Bank consortium R3CEV successfully tests Bitcoin tech in traditional bank transactions
By Nicky Capella for The Stack magazine,
R3CEV, a startup dedicated to bringing blockchain technology to traditional finance, yesterday ran a successful test of transactions between 11 of the world’s largest financial institutions. This represents a big step forward in bringing blockchain, the foundation for Bitcoin, to traditional banking.
The test, which connected the banks on a private ‘distributed ledger’ using Microsoft’s cloud-based Azure service, allowed participants to execute sample financial transactions instantly, globally, and without a centralized third-party clearing house.
Distributed ledger technology, the legitimized term for blockchain tech in the finance industry, has seen a groundswell of interest in recent months. R3CEV announced its first members less than six months ago, and already has 42 members in its consortium, including some of the largest financial institutions in the world. For example, yesterday’s test involved Barclays, BMO Financial, Credit Suisse, Commonwealth Bank of Australia, HSBC, Natixis, Royal Bank of Scotland, TD Bank, UBS, UniCredit and Wells Fargo.

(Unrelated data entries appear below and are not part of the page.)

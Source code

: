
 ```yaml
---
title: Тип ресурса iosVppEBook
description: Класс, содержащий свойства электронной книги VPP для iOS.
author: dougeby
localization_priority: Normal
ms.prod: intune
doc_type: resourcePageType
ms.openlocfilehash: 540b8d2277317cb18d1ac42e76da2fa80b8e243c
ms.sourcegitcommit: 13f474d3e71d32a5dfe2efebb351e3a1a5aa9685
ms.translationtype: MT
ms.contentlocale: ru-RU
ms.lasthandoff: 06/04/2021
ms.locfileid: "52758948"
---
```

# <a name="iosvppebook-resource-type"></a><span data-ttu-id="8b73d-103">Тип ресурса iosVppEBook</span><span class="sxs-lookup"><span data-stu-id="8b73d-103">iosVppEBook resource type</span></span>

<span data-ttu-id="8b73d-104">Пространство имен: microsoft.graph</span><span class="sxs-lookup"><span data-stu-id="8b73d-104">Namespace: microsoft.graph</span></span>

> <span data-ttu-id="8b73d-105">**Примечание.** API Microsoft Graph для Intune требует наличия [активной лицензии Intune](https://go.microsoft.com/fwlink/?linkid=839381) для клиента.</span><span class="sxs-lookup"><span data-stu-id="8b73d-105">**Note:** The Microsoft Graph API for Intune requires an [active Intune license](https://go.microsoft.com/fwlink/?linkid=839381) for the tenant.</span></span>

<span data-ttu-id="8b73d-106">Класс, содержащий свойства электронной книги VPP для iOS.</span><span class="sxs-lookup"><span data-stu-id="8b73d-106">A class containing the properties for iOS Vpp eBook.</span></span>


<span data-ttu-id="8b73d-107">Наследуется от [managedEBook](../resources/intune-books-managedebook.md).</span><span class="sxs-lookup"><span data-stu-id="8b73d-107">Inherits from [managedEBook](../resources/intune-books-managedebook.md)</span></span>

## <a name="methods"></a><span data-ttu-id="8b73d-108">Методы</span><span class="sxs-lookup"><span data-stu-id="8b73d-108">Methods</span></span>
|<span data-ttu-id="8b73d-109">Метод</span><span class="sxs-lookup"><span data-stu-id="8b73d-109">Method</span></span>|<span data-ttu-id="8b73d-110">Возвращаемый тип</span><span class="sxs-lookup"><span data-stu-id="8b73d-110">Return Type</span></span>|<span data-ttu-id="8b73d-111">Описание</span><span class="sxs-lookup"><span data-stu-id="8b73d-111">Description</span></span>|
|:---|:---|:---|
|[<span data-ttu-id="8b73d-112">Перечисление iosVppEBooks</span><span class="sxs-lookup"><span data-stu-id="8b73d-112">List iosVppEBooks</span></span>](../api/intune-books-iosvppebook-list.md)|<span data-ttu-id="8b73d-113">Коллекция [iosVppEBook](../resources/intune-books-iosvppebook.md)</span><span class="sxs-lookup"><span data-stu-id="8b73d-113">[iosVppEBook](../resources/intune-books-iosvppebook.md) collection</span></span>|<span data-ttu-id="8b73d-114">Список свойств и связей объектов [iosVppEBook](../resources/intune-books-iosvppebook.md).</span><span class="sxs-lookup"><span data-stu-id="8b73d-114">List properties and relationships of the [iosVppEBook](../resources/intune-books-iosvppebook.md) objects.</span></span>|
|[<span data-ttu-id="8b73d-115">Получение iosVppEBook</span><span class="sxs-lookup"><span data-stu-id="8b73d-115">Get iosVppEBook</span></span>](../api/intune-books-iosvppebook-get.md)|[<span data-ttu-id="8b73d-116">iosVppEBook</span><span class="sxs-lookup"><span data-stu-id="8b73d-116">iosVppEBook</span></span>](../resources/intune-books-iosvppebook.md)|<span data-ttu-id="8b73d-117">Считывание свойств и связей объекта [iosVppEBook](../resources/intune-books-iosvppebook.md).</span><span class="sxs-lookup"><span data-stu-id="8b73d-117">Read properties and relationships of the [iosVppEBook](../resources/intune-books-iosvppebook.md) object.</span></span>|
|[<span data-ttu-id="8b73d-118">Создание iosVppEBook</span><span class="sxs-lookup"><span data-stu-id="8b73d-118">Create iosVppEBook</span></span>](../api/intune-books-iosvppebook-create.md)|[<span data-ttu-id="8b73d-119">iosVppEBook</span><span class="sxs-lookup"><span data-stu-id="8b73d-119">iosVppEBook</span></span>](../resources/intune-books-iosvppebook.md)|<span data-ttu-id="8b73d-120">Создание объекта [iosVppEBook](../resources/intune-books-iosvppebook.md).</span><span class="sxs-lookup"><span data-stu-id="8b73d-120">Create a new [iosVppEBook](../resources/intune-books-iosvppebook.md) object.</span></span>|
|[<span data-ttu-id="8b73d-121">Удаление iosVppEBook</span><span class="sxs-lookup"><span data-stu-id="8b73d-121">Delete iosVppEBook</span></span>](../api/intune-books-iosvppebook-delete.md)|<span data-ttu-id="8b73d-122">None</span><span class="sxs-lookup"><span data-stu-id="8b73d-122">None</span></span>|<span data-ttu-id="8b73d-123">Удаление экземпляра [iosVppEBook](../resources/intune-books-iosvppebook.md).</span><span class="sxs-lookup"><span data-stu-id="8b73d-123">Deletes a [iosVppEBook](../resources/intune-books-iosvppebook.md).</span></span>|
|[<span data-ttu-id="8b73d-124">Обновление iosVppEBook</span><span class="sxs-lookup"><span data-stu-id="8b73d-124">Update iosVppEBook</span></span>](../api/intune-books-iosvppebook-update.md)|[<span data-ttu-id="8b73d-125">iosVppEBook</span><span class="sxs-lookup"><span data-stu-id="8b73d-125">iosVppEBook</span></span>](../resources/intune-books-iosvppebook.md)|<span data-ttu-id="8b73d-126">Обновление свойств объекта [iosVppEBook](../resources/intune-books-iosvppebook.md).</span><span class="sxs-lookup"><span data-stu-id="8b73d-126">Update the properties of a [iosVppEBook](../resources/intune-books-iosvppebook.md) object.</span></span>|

In a blog post last September, Tim Swanson, Director of Market Research at R3CEVembraced blockchain while distancing the company from Bitcoin. “R3 is not a Bitcoin company nor a cryptocurrency company. We are not seeking to build a “better” or even a different type of virtual currency […] Bitcoin solves a set of problems for a niche group of individuals operating under certain security assumptions (e.g., cypherpunks not wanting to interface with banks or governments).” While Bitcoin used blockchain technology to circumvent traditional banking structures and allow peer-to-peer transactions over the internet, traditional banking is looking to use blockchain technology to rethink the structure of standard transactions.
Currently, banks use settlement and clearing houses as third-party checks and balances for transactions. A white paper presented by UBS for the 2016 World Economic Forum Annual Meeting, stated, “Blockchain applications could benefit firms that use them to automate processes securely, to cut out costly intermediaries, and to protect intellectual property.” By eliminating the labor-intensive ledger reconciliation process, and increasing transaction speed (from a possible 4 days under the current system to as little as 15 seconds), financial institutions could eliminate mid-level administrative labor and cut costs up to $20 billion per year.
Extended use of blockchain in finance has some major steps to overcome. Banking is a highly regulated industry, and as with driverless cars, the regulatory bodies are slow to cover new technology, especially technology that encompasses revolutionary changes to existing practices and procedures. However, with one successful test completed and more on the way, distributed ledger technology appears to be a valuable consideration in the future of globalized banking and finance.